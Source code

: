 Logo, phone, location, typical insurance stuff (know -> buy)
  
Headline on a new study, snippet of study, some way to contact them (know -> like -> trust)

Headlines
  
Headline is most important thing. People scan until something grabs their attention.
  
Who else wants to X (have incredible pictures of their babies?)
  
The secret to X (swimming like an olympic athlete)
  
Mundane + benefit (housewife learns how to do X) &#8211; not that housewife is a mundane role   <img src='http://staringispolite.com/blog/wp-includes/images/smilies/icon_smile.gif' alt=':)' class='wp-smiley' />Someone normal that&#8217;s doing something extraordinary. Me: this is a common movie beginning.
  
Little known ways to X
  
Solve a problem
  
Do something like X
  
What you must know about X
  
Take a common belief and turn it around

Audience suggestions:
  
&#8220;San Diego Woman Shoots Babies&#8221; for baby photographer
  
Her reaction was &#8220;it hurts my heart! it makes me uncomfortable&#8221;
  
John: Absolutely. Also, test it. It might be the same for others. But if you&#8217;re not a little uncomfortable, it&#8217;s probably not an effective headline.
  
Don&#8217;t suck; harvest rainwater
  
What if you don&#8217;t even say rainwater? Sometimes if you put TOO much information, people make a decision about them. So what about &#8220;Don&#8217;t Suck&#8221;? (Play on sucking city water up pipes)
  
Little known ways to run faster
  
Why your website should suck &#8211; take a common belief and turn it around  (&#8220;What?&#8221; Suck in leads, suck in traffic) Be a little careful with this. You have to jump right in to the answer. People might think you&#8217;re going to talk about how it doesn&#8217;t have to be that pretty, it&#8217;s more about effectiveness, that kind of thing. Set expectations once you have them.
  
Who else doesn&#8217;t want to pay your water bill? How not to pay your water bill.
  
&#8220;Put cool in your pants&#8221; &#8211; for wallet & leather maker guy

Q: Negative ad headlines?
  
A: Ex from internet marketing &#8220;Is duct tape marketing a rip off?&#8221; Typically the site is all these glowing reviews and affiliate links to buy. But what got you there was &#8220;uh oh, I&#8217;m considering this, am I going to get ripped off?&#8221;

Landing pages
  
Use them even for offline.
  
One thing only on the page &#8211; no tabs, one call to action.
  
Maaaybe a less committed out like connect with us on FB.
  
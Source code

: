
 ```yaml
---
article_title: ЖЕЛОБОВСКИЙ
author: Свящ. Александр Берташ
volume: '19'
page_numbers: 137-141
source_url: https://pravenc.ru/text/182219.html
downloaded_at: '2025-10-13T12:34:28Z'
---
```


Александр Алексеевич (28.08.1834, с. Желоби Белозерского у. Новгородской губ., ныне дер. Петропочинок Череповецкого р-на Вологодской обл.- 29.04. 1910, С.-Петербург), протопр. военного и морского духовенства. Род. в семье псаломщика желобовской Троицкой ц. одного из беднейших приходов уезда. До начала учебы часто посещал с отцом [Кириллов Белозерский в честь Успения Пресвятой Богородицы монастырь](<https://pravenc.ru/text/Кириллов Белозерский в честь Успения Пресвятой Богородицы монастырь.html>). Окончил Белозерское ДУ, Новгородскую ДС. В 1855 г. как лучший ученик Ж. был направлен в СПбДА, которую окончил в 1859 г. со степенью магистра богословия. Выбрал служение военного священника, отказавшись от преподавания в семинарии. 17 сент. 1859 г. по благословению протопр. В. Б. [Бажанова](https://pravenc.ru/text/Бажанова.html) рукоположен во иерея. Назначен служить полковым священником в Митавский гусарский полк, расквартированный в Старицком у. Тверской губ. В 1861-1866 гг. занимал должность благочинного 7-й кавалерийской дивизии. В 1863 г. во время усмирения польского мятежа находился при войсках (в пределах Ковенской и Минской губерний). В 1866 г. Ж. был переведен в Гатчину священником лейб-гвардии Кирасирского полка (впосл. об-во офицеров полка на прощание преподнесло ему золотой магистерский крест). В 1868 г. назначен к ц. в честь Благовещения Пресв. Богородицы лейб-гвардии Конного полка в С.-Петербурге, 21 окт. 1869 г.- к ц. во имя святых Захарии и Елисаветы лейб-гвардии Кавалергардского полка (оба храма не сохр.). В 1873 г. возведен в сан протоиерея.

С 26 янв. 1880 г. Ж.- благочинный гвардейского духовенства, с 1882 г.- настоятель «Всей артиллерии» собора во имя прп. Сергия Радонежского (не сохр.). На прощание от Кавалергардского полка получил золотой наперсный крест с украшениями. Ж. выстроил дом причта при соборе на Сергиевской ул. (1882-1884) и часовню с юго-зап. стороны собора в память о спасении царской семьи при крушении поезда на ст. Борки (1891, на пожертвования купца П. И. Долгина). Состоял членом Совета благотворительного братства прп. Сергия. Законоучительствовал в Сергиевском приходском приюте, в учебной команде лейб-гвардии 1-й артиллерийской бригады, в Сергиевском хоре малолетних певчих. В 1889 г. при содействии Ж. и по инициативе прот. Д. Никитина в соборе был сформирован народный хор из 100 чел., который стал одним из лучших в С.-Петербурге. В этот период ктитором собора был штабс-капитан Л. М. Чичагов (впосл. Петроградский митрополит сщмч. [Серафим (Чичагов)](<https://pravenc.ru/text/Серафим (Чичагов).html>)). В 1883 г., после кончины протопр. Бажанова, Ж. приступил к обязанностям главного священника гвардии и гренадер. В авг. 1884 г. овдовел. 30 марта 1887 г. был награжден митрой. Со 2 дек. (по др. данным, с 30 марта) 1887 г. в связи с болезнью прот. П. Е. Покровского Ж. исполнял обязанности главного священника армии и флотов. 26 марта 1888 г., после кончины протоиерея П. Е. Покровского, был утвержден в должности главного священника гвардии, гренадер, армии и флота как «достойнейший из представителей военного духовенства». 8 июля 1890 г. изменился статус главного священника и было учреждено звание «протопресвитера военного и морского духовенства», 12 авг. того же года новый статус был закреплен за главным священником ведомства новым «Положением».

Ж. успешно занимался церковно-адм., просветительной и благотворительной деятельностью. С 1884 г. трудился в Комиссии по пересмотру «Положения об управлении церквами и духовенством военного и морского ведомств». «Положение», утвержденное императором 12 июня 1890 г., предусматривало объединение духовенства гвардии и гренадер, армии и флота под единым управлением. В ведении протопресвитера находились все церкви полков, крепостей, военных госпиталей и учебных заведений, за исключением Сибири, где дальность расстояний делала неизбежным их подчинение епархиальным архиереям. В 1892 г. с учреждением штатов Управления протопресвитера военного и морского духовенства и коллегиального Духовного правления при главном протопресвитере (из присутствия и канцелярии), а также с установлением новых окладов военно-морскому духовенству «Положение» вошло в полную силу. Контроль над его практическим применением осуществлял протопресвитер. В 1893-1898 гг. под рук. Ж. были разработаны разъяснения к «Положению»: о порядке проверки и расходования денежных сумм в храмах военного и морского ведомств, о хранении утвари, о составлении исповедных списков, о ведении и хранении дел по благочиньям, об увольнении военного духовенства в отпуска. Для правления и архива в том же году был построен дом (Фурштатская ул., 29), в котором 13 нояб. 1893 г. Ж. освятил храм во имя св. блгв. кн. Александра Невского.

Task directions:
With the first line being the one containing "Little known ways to run faster" and the last line the one containing "Who else doesn&#8217;t", transcribe exactly the lines above that fall in that range.

Exercise answer:
Little known ways to run faster
  
Why your website should suck &#8211; take a common belief and turn it around  (&#8220;What?&#8221; Suck in leads, suck in traffic) Be a little careful with this. You have to jump right in to the answer. People might think you&#8217;re going to talk about how it doesn&#8217;t have to be that pretty, it&#8217;s more about effectiveness, that kind of thing. Set expectations once you have them.
  
Who else doesn&#8217;t want to pay your water bill? How not to pay your water bill.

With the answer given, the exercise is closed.